§ DATA TO PROCESS:

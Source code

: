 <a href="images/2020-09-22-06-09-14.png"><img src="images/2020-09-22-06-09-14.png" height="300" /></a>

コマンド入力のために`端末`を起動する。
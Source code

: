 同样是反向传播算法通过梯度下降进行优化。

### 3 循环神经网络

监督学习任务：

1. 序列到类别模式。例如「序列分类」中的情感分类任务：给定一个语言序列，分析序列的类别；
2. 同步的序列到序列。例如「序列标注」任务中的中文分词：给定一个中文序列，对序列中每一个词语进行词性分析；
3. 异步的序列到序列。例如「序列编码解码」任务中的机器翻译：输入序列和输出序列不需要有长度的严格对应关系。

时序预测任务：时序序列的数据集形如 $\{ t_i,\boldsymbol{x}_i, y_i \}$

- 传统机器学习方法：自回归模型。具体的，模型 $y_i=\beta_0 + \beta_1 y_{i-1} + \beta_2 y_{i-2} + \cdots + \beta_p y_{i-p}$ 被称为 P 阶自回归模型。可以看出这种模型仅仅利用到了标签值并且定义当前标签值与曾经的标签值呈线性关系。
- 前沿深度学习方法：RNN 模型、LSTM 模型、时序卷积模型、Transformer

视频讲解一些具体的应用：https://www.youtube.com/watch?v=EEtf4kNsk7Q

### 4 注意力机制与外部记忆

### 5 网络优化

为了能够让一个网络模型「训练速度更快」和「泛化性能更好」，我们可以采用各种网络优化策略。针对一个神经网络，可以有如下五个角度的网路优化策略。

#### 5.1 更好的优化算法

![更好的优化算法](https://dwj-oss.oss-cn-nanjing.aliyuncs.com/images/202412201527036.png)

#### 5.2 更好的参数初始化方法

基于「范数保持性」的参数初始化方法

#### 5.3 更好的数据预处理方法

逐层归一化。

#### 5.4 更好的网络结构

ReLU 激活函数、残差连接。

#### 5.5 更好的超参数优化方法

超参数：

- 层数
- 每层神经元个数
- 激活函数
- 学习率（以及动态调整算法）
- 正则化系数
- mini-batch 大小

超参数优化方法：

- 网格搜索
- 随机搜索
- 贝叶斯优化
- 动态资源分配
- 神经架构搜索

§ TASK ITEM:
Begin with the first line of the data above and, please, print each line exactly until you have printed the line containing "3. 异步的序列到序列。例如"; print nothing else.

§ RESPONSE FOR THIS EXERCISE:
Source code

: <a href="images/2020-09-22-06-09-14.png"><img src="images/2020-09-22-06-09-14.png" height="300" /></a>

コマンド入力のために`端末`を起動する。
Source code

: 同样是反向传播算法通过梯度下降进行优化。

### 3 循环神经网络

监督学习任务：

1. 序列到类别模式。例如「序列分类」中的情感分类任务：给定一个语言序列，分析序列的类别；
2. 同步的序列到序列。例如「序列标注」任务中的中文分词：给定一个中文序列，对序列中每一个词语进行词性分析；
3. 异步的序列到序列。例如「序列编码解码」任务中的机器翻译：输入序列和输出序列不需要有长度的严格对应关系。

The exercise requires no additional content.